■ Instructions for the task ■
Search term "sure": copy each line of the records that contains it.

■ Study material ■

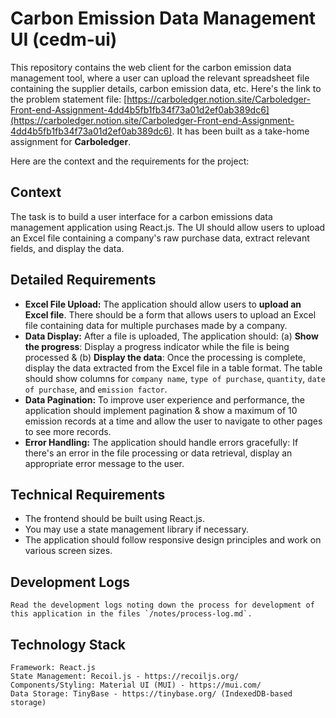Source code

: # Carbon Emission Data Management UI (cedm-ui)

This repository contains the web client for the carbon emission data management tool, where a user can upload the relevant spreadsheet file containing the supplier details, carbon emission data, etc. Here's the link to the problem statement file: [https://carboledger.notion.site/Carboledger-Front-end-Assignment-4dd4b5fb1fb34f73a01d2ef0ab389dc6](https://carboledger.notion.site/Carboledger-Front-end-Assignment-4dd4b5fb1fb34f73a01d2ef0ab389dc6). It has been built as a take-home assignment for **Carboledger**.

Here are the context and the requirements for the project:

## Context

The task is to build a user interface for a carbon emissions data management application using React.js. The UI should allow users to upload an Excel file containing a company's raw purchase data, extract relevant fields, and display the data.

## Detailed Requirements

- **Excel File Upload:** The application should allow users to **upload an Excel file**. There should be a form that allows users to upload an Excel file containing data for multiple purchases made by a company.
- **Data Display:** After a file is uploaded, The application should: (a) **Show the progress**: Display a progress indicator while the file is being processed & (b) **Display the data**: Once the processing is complete, display the data extracted from the Excel file in a table format. The table should show columns for `company name`, `type of purchase`, `quantity`, `date of purchase`, and `emission factor`.
- **Data Pagination:** To improve user experience and performance, the application should implement pagination & show a maximum of 10 emission records at a time and allow the user to navigate to other pages to see more records.
- **Error Handling:** The application should handle errors gracefully: If there's an error in the file processing or data retrieval, display an appropriate error message to the user.

## **Technical Requirements**

- The frontend should be built using React.js.
- You may use a state management library if necessary.
- The application should follow responsive design principles and work on various screen sizes.

## Development Logs

```
Read the development logs noting down the process for development of this application in the files `/notes/process-log.md`.
```

## Technology Stack

```
Framework: React.js
State Management: Recoil.js - https://recoiljs.org/
Components/Styling: Material UI (MUI) - https://mui.com/
Data Storage: TinyBase - https://tinybase.org/ (IndexedDB-based storage)
```
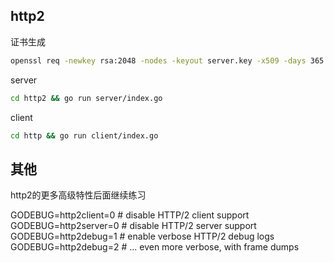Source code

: ## http2

证书生成
```bash
openssl req -newkey rsa:2048 -nodes -keyout server.key -x509 -days 365 -out server.crt
```

server
```bash
cd http2 && go run server/index.go
```

client 
```bash
cd http && go run client/index.go
```


## 其他
http2的更多高级特性后面继续练习


GODEBUG=http2client=0  # disable HTTP/2 client support
GODEBUG=http2server=0  # disable HTTP/2 server support
GODEBUG=http2debug=1   # enable verbose HTTP/2 debug logs
GODEBUG=http2debug=2   # ... even more verbose, with frame dumps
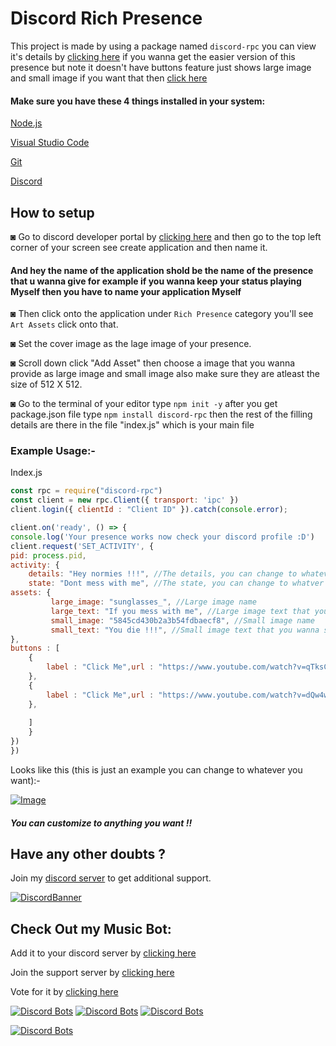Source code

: # Discord Rich Presence
This project is made by using a package named ```discord-rpc``` you can view it's details by [clicking here](https://www.npmjs.com/package/discord-rpc) if you wanna get the easier version of this presence but note it doesn't have buttons feature just shows large image and small image if you want that then [click here](https://github.com/Dinav69/Discord-Presence)

#### Make sure you have these 4 things installed in your system:
[Node.js](https://nodejs.org/en/download/)

[Visual Studio Code](https://code.visualstudio.com/)

[Git](https://git-scm.com/downloads)

[Discord](https://discord.com/)
## How to setup 
◙ Go to discord developer portal by [clicking here](https://discord.com/developers/applications) and then go to the top left corner of your screen see create application and then name it.
#### And hey the name of the application shold be the name of the presence that u wanna give for example if you wanna keep your status playing Myself then you have to name your application Myself

◙ Then click onto the application under ```Rich Presence``` category you'll see ```Art Assets``` click onto that.
 
◙ Set the cover image as the lage image of your presence.

◙ Scroll down click "Add Asset" then choose a image that you wanna provide as large image and small image also make sure they are atleast the size of 512 X 512.

◙ Go to the terminal of your editor type ```npm init -y``` after you get package.json file type ```npm install discord-rpc``` then the rest of the filling details are there in the file "index.js" which is your main file

### Example Usage:-


Index.js

```js
const rpc = require("discord-rpc")
const client = new rpc.Client({ transport: 'ipc' })
client.login({ clientId : "Client ID" }).catch(console.error);

client.on('ready', () => {
console.log('Your presence works now check your discord profile :D')
client.request('SET_ACTIVITY', {
pid: process.pid,
activity: {
    details: "Hey normies !!!", //The details, you can change to whatever you want
    state: "Dont mess with me", //The state, you can change to whatver you want
assets: {
         large_image: "sunglasses_", //Large image name
         large_text: "If you mess with me", //Large image text that you wanna show whenver someone hover the cursor towards it
         small_image: "5845cd430b2a3b54fdbaecf8", //Small image name
         small_text: "You die !!!", //Small image text that you wanna show whenver someone hover the cursor towards it
},
buttons : [
    {
        label : "Click Me",url : "https://www.youtube.com/watch?v=qTksCYUgI7s" //Link to be redirected when someone click on the buttons and label is the name of the button
    },
    { 
        label : "Click Me",url : "https://www.youtube.com/watch?v=dQw4w9WgXcQ" //Link to be redirected to when someone click on the buttons and label is the name of the button
    },
  
    ]
    }
})
})
```

Looks like this (this is just an example you can change to whatever you want):-

[![Image](https://cdn.discordapp.com/attachments/809031839032672327/812945587757776956/example.png)](https://discord.gg/RWSEj6JrjJ)

##### You can customize to anything you want !!

## Have any other doubts ?
Join my [discord server](https://discord.gg/RWSEj6JrjJ) to get additional support.

[![DiscordBanner](https://invidget.switchblade.xyz/RWSEj6JrjJ)](https://discord.gg/RWSEj6JrjJ)

## Check Out my Music Bot:
Add it to your discord server by [clicking here](https://discord.com/oauth2/authorize?client_id=786209866946838528&permissions=53833024&scope=bot)

Join the support server by [clicking here](https://discord.gg/RWSEj6JrjJ)

Vote for it by [clicking here](https://top.gg/bot/786209866946838528)

[![Discord Bots](https://top.gg/api/widget/status/786209866946838528.svg)](https://top.gg/bot/786209866946838528) [![Discord Bots](https://top.gg/api/widget/servers/786209866946838528.svg?noavatar=true)](https://top.gg/bot/786209866946838528) [![Discord Bots](https://top.gg/api/widget/upvotes/786209866946838528.svg?noavatar=true)](https://top.gg/bot/786209866946838528)

[![Discord Bots](https://top.gg/api/widget/786209866946838528.svg)](https://top.gg/bot/786209866946838528)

■ Reply to the exercise ■
#### Make sure you have these 4 things installed in your system:
◙ Scroll down click "Add Asset" then choose a image that you wanna provide as large image and small image also make sure they are atleast the size of 512 X 512.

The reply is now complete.